**Recorded information:**
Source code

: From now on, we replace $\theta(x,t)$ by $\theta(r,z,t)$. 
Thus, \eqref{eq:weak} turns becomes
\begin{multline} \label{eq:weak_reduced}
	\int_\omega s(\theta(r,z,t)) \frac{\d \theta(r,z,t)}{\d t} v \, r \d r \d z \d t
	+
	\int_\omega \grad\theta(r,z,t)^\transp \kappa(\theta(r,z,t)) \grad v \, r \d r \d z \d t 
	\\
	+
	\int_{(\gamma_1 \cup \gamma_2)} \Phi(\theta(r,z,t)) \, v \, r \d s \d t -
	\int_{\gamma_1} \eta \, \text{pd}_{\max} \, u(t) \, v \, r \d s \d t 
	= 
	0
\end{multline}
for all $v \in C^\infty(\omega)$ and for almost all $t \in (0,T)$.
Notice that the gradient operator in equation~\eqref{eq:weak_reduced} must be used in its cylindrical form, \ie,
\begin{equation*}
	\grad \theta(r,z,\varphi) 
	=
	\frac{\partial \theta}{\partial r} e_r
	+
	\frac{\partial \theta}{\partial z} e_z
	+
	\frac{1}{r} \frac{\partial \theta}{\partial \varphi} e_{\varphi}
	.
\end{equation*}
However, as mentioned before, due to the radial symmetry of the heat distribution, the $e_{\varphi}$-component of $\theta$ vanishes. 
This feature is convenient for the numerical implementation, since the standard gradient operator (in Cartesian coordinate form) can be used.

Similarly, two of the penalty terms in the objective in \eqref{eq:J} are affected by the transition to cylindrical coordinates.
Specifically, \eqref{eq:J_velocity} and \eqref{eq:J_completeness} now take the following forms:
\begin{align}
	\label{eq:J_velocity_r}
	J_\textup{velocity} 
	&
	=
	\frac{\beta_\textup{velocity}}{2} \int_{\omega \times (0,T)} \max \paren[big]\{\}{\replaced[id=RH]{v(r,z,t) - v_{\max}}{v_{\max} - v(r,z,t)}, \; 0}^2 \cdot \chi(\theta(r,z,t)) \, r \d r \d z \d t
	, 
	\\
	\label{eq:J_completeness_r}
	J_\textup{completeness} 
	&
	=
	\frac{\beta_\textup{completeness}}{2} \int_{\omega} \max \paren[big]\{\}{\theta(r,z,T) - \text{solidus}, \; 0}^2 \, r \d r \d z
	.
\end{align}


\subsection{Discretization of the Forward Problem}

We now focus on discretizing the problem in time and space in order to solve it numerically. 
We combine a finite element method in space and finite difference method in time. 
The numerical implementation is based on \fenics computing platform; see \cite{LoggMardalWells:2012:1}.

**What the task asks:**
Read the material above and copy out each line holding "space".

**Output of the task:**
We now focus on discretizing the problem in time and space in order to solve it numerically. 
We combine a finite element method in space and finite difference method in time. 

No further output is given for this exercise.